Le trust en cause n’était pas un trust de droit anglo-saxon, mais une entreprise fiduciaire (Treuunternehmen) de droit liechtensteinois, régi par l’article 932a de la loi relative aux personnes physiques et morales (PGR). Il est atypique dans le sens où il a une personnalité juridique et c’est lui qui est propriétaire des actifs confiés, alors que le fiduciaire n’a, en tant qu’organe de la personne morale, qu’un droit réel d’administration et de disposition. Ne remplissant ainsi pas la caractéristique du trust selon l’article 2 alinéa 2 lettre b de la convention relative à la loi applicable au trust et à sa reconnaissance, l’entreprise fiduciaire est exclue de son champ d’application ; au regard du droit international privé de la Suisse, elle est à appréhender par l’article 154 et non pas par l’article 149a LDIP. Il n’en demeure pas moins que les enseignements tirés de cet arrêt s’appliquent aussi aux trusts anglo-saxons pour ce qui est des caractéristiques communes, à savoir constitution inter vivos ou mortis causa, révocables ou irrévocables (par le constituant), discrétionnaires ou fixed interest (au regard des droits des bénéficiaires).

Le caractère révocable ou non de l’entreprise fiduciaire en cause était précisément la pierre d’achoppement du contentieux. Le tribunal n’a pas suivi l’instance précédente pour qui l’attribution des avoirs à l’entreprise n’avait pas été irrévocable dès lors que de son vivant le constituant en était le premier bénéficiaire. Elle avait en effet à tort ignoré le dessaisissement total et définitif – c’est-à-dire sans rétention de pouvoirs – fait par le constituant au profit de l’entreprise et de ses bénéficiaires et la position de bénéficiaire, certes premier et durant sa vie, mais néanmoins discrétionnaire qu’il s’était attribuée dans l’acte constitutif. L’argument des intimés que les avoirs de l’entreprise avaient été inventoriés et imposés comme faisant partie de la succession du constituant n’y changeait rien. Les prérogatives des trustees quant au moment, aux montants et aux modalités des distributions aux bénéficiaires étant, selon les documents, bien irrévocables et discrétionnaires, le tribunal en admis la distraction de l’apport au trust de la fortune du de cujus. Et il l’a confirmée, au regard des faits, qui ne permettaient pas d’ignorer le trust au motif qu’il serait un sham trust, ce qui aurait conduit à considérer la situation en transparence pour éviter un supposé abus de droit (voir à cet égard l’arrêt du Tribunal fédéral 5A_436/2011 du 12 avril 2012).   

L’instance précédente avait jugé que la désignation de deux des recourants comme bénéficiaires secondaires de l’entreprise fiduciaire n’avait pas respecté les exigences de forme des dispositions de dernière volonté du droit suisse.
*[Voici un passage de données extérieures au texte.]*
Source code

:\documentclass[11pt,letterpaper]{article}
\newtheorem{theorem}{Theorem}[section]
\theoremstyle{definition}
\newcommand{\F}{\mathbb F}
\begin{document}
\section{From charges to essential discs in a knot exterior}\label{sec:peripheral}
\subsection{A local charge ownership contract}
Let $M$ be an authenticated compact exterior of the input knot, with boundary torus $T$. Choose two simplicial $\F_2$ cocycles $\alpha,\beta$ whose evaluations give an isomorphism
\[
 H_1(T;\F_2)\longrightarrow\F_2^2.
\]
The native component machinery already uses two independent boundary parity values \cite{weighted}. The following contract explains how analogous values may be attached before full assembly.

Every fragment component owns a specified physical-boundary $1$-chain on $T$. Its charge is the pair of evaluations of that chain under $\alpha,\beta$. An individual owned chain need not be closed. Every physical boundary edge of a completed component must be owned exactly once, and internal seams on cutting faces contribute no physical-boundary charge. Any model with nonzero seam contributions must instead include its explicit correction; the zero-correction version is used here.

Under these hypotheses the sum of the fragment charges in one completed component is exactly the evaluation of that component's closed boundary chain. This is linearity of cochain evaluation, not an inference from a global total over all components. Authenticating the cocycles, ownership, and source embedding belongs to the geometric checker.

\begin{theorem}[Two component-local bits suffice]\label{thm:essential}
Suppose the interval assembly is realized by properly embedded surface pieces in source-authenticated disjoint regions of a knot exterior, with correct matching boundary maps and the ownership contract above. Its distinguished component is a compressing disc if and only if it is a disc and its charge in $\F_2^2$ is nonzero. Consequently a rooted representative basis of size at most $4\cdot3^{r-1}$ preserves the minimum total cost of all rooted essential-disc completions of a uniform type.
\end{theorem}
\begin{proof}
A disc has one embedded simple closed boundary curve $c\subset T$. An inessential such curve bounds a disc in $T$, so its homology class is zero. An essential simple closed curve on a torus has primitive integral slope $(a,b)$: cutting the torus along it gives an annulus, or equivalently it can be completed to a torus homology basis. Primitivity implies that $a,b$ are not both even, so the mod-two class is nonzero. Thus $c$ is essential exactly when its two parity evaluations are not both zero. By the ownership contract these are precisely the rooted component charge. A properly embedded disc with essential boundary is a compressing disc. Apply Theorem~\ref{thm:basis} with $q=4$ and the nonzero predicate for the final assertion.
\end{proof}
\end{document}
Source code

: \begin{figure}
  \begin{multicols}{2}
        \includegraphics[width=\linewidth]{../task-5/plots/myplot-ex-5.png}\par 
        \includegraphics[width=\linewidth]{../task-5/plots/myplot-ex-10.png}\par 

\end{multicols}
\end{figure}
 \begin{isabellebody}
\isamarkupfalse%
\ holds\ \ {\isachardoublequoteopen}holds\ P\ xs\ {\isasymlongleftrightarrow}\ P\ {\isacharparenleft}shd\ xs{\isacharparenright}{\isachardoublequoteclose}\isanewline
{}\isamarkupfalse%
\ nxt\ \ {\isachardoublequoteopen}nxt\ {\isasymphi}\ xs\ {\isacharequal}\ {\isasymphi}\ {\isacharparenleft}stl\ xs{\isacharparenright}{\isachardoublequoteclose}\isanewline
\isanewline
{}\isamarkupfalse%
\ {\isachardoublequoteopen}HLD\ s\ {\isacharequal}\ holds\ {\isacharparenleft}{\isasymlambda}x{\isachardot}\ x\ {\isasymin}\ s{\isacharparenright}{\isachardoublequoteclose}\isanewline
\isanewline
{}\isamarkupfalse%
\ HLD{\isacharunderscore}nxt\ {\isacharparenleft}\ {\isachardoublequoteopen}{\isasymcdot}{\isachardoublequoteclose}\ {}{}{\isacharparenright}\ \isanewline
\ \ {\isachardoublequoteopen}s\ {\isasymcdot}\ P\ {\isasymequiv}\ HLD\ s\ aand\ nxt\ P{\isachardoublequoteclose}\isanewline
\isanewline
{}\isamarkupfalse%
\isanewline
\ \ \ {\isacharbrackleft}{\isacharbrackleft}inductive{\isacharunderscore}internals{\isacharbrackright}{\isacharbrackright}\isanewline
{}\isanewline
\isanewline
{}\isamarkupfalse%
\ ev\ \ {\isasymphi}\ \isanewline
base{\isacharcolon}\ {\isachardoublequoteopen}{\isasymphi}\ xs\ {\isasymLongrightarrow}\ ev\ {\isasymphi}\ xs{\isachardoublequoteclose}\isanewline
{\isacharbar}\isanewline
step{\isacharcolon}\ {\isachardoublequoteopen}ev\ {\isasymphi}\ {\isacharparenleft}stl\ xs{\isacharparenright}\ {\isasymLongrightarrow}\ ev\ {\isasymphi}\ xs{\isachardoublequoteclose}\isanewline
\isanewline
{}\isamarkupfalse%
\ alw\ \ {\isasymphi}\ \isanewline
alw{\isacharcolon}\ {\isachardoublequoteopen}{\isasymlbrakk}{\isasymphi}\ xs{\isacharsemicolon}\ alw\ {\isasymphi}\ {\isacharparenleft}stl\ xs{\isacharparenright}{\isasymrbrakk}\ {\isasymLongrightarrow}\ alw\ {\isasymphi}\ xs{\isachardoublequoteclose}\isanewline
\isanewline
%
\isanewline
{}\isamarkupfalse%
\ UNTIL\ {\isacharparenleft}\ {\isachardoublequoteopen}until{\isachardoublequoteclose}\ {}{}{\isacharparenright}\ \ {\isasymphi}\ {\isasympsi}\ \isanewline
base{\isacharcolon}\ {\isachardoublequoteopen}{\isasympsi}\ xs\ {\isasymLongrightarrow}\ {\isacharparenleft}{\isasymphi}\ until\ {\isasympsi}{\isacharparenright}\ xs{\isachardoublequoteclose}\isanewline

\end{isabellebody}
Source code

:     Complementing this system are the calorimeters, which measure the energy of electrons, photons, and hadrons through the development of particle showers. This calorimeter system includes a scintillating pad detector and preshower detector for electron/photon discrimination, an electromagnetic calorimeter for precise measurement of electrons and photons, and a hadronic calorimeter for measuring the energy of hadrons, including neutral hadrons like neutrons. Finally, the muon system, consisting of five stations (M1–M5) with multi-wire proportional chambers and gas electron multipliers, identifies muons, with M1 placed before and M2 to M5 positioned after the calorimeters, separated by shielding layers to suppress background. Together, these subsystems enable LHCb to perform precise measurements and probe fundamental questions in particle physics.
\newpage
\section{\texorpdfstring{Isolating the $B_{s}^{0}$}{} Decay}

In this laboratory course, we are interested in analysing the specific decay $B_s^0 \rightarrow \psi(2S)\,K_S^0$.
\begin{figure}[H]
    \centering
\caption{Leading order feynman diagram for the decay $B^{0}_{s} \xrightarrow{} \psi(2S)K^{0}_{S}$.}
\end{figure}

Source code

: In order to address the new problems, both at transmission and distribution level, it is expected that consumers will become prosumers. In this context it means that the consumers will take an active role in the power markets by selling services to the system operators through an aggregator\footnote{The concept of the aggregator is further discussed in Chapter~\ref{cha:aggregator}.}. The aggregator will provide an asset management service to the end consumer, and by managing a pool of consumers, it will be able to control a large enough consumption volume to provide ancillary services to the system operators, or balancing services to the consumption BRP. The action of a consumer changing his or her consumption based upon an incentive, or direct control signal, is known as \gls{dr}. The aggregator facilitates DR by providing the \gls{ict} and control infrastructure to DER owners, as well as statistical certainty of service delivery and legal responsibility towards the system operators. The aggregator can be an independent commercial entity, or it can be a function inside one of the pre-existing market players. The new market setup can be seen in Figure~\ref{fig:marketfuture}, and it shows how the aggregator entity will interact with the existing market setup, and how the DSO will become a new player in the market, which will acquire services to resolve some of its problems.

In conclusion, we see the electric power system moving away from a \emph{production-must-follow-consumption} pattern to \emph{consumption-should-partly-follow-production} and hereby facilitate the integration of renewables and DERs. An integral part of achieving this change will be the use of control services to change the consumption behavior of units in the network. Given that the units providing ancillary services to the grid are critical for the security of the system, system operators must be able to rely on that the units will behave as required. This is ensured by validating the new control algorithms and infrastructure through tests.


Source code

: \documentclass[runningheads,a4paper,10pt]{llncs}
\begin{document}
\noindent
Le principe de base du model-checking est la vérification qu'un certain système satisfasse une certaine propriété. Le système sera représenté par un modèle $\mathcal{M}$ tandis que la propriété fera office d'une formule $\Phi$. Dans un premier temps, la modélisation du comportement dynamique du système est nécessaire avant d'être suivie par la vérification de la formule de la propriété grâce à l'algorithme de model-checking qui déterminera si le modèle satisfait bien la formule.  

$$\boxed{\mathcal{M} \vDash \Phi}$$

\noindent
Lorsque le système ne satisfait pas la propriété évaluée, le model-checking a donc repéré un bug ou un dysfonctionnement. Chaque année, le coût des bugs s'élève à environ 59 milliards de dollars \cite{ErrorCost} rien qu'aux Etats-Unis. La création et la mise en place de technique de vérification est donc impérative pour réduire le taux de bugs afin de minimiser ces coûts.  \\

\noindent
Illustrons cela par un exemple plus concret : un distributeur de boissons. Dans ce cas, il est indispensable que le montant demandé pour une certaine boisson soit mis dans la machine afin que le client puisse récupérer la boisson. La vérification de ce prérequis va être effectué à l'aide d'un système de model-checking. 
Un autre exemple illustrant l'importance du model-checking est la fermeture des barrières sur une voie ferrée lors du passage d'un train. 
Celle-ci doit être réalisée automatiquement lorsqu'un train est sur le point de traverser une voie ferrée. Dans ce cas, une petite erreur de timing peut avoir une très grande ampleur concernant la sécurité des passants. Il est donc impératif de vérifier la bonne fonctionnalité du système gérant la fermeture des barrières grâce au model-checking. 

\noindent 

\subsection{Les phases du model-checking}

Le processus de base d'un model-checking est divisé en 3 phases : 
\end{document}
Le Tribunal fédéral a jugé, lui, que la qualité de bénéficiaires remontait à la constitution de l’entreprise fiduciaire, par acte entre vifs – et non pas au décès du constituant – et que par conséquent les dispositions sur la forme des dispositions de dernière volonté n’étaient pas applicables.

Le tribunal a examiné deux autres questions, celles du rapport (selon les art. 626 ss CC) et de l’action en réduction (selon les art. 522 ss CC) en relation avec la qualité de bénéficiaires secondaires de l’entreprise fiduciaire. En l’occurrence, en l’absence de distributions du vivant du constituant de l’entreprise fiduciaire irrévocable est discrétionnaire, il ne pouvait être question de libéralités rapportables ; ce faisant, le tribunal a indiqué qu’il en irait différemment en cas de distributions discrétionnaires reçues du vivant du constituant et de distributions reçues en vertu d’un fixed interest. Les intimés n’ayant pas soulevé la question de l’action en réduction, le tribunal n’a pas eu à statuer sur elle ; il a néanmoins fait référence à son arrêt 5A_620/2007 du 7 janvier 2020 et à la nécessité d’analyser chaque trust pour lui-même. 

Le recours a été admis dans son intégralité.